🤖 AI Summary
This study investigates whether large language models (LLMs) can infer the relative performance of neural networks across diverse image classification datasets solely from their source code, without relying on post-training evaluation. Building upon the NNGPT framework and leveraging standardized PyTorch implementations and performance metrics from the LEMUR dataset, the authors fine-tune the DeepSeek-Coder-7B-Instruct model using efficient LoRA adaptation and evaluate three prompting strategies: code-only, code with metadata, and metadata-only. Experimental results demonstrate that the code-only approach achieves 80% prediction accuracy—significantly outperforming the metadata-only variant at 70%—thereby providing the first empirical evidence that neural network source code inherently contains sufficient discriminative signals for cross-dataset performance inference.

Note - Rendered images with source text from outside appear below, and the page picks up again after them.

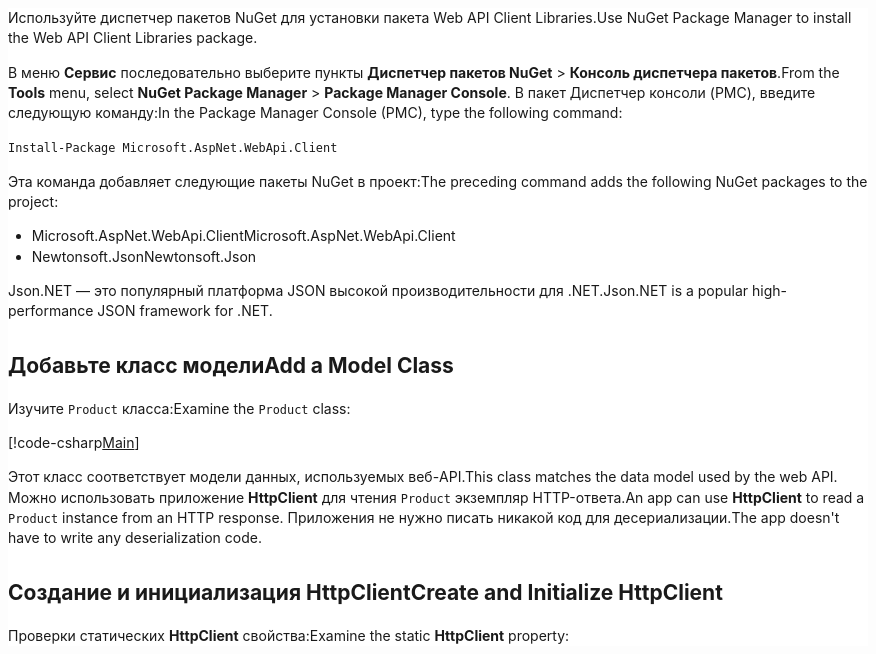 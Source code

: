 <span data-ttu-id="1e5a0-134">Используйте диспетчер пакетов NuGet для установки пакета Web API Client Libraries.</span><span class="sxs-lookup"><span data-stu-id="1e5a0-134">Use NuGet Package Manager to install the Web API Client Libraries package.</span></span>

<span data-ttu-id="1e5a0-135">В меню **Сервис** последовательно выберите пункты **Диспетчер пакетов NuGet** > **Консоль диспетчера пакетов**.</span><span class="sxs-lookup"><span data-stu-id="1e5a0-135">From the **Tools** menu, select **NuGet Package Manager** > **Package Manager Console**.</span></span> <span data-ttu-id="1e5a0-136">В пакет Диспетчер консоли (PMC), введите следующую команду:</span><span class="sxs-lookup"><span data-stu-id="1e5a0-136">In the Package Manager Console (PMC), type the following command:</span></span>

`Install-Package Microsoft.AspNet.WebApi.Client`

<span data-ttu-id="1e5a0-137">Эта команда добавляет следующие пакеты NuGet в проект:</span><span class="sxs-lookup"><span data-stu-id="1e5a0-137">The preceding command adds the following NuGet packages to the project:</span></span>

* <span data-ttu-id="1e5a0-138">Microsoft.AspNet.WebApi.Client</span><span class="sxs-lookup"><span data-stu-id="1e5a0-138">Microsoft.AspNet.WebApi.Client</span></span>
* <span data-ttu-id="1e5a0-139">Newtonsoft.Json</span><span class="sxs-lookup"><span data-stu-id="1e5a0-139">Newtonsoft.Json</span></span>

<span data-ttu-id="1e5a0-140">Json.NET — это популярный платформа JSON высокой производительности для .NET.</span><span class="sxs-lookup"><span data-stu-id="1e5a0-140">Json.NET is a popular high-performance JSON framework for .NET.</span></span>

<a id="AddModelClass"></a>
## <a name="add-a-model-class"></a><span data-ttu-id="1e5a0-141">Добавьте класс модели</span><span class="sxs-lookup"><span data-stu-id="1e5a0-141">Add a Model Class</span></span>

<span data-ttu-id="1e5a0-142">Изучите `Product` класса:</span><span class="sxs-lookup"><span data-stu-id="1e5a0-142">Examine the `Product` class:</span></span>

[!code-csharp[Main](calling-a-web-api-from-a-net-client/sample/client/Program.cs?name=snippet_prod)]

<span data-ttu-id="1e5a0-143">Этот класс соответствует модели данных, используемых веб-API.</span><span class="sxs-lookup"><span data-stu-id="1e5a0-143">This class matches the data model used by the web API.</span></span> <span data-ttu-id="1e5a0-144">Можно использовать приложение **HttpClient** для чтения `Product` экземпляр HTTP-ответа.</span><span class="sxs-lookup"><span data-stu-id="1e5a0-144">An app can use **HttpClient** to read a `Product` instance from an HTTP response.</span></span> <span data-ttu-id="1e5a0-145">Приложения не нужно писать никакой код для десериализации.</span><span class="sxs-lookup"><span data-stu-id="1e5a0-145">The app doesn't have to write any deserialization code.</span></span>

<a id="InitClient"></a>
## <a name="create-and-initialize-httpclient"></a><span data-ttu-id="1e5a0-146">Создание и инициализация HttpClient</span><span class="sxs-lookup"><span data-stu-id="1e5a0-146">Create and Initialize HttpClient</span></span>

<span data-ttu-id="1e5a0-147">Проверки статических **HttpClient** свойства:</span><span class="sxs-lookup"><span data-stu-id="1e5a0-147">Examine the static **HttpClient** property:</span></span>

The findings further highlight the critical role of model capacity in this reasoning capability, underscoring the method’s effectiveness and generalization potential.
📝 Abstract
Automated Machine Learning (AutoML) frameworks increasingly leverage Large Language Models (LLMs) for tasks such as hyperparameter optimization and neural architecture code generation. However, current LLM-based approaches focus on generative outputs and evaluate them by training the produced artifacts. Whether LLMs can learn to reason about neural network performance across datasets remains underexplored. We present a classification task integrated into the NNGPT framework, in which a fine-tuned LLM predicts which of two image classification datasets a given neural network architecture achieves higher accuracy on. The task is built on the LEMUR dataset, which provides standardized PyTorch implementations with reproducible performance metrics. Three prompt configurations of increasing difficulty are evaluated: a normalized-accuracy baseline (trivially reaching 100%), a metadata-enriched prompt replacing accuracies with dataset properties, and a code-only prompt presenting only architecture source code and dataset names. Using DeepSeek-Coder-7B-Instruct fine-tuned with LoRA, the code-only prompt reaches 80% peak accuracy over 15 epochs, while the metadata prompt peaks at 70%. Perdataset analysis reveals complementary strengths: metadata excels for datasets with distinctive properties (CelebAGender at 90.9%) but degrades for overlapping characteristics, whereas the code-only prompt shows more balanced performance. A comparison with DeepSeek-Coder1.3B confirms that model capacity affects this form of architectural reasoning. The results establish that LLMs can be fine-tuned to predict cross-dataset suitability from neural network code, suggesting that architecture source code contains richer discriminative signal than dataset metadata alone.